889 Views 4 Replies 5 Participants Last post by  KathyBatesel
Im sure everyone knows my story on here...but incase you dont know:

Quick info:

-Age: Both of us 21
- We planned a baby
-He dumped me when I was 8 months pregnant. Slept with me that morning, then came home at night telling me "I don't love you anymore" "Im just not feelin' it" "We just aren't good for eachother"
-Told me to leave the marital home and basically gave me no choice but to go to my parents.
- No affair as far as I know. and he denies any anyway.
- He sees the baby maybe once a week if that...its been 3 weeks with no visit as of right now.(He is supposed to pop by tomorrow I guess)
-When he visits, if he sees me, he doesn't look at or acknowledge me.

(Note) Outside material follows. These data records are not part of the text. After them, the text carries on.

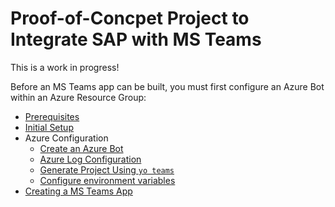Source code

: # Proof-of-Concpet Project to Integrate SAP with MS Teams

This is a work in progress!

Before an MS Teams app can be built, you must first configure an Azure Bot within an Azure Resource Group:

* [Prerequisites](./docs/prerequisites.md)
* [Initial Setup](./docs/initial_setup.md)
* Azure Configuration
   * [Create an Azure Bot](./docs/azure_bot_creation.md)
   * [Azure Log Configuration](./docs/azure_log_config.md)
   * [Generate Project Using `yo teams`](./docs/yo_teams.md)
   * [Configure environment variables](./docs/env_vars.md)
* [Creating a MS Teams App](./docs/basic_teams_app.md)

I'm just really run down and tired. He didn't file for divorce and its been four months since we have been apart. He expects me to file even though I never wanted it in the first place. I dont understand why.

I filed for child support but not divorce yet(I might have to)



I am just feeling so run down and exhausted. I am really to my limit here. I am bending but I am close to breaking.

I need advice on what I can do give myself rest...to free myself from loving this guy...I just cant deal with everything anymore.

I am super lonely, broke, tired, and I need a break, but I don't see a breather in sight.

I need suggestions, friendly words, a gun shot to the head, anything.

Please and thank you.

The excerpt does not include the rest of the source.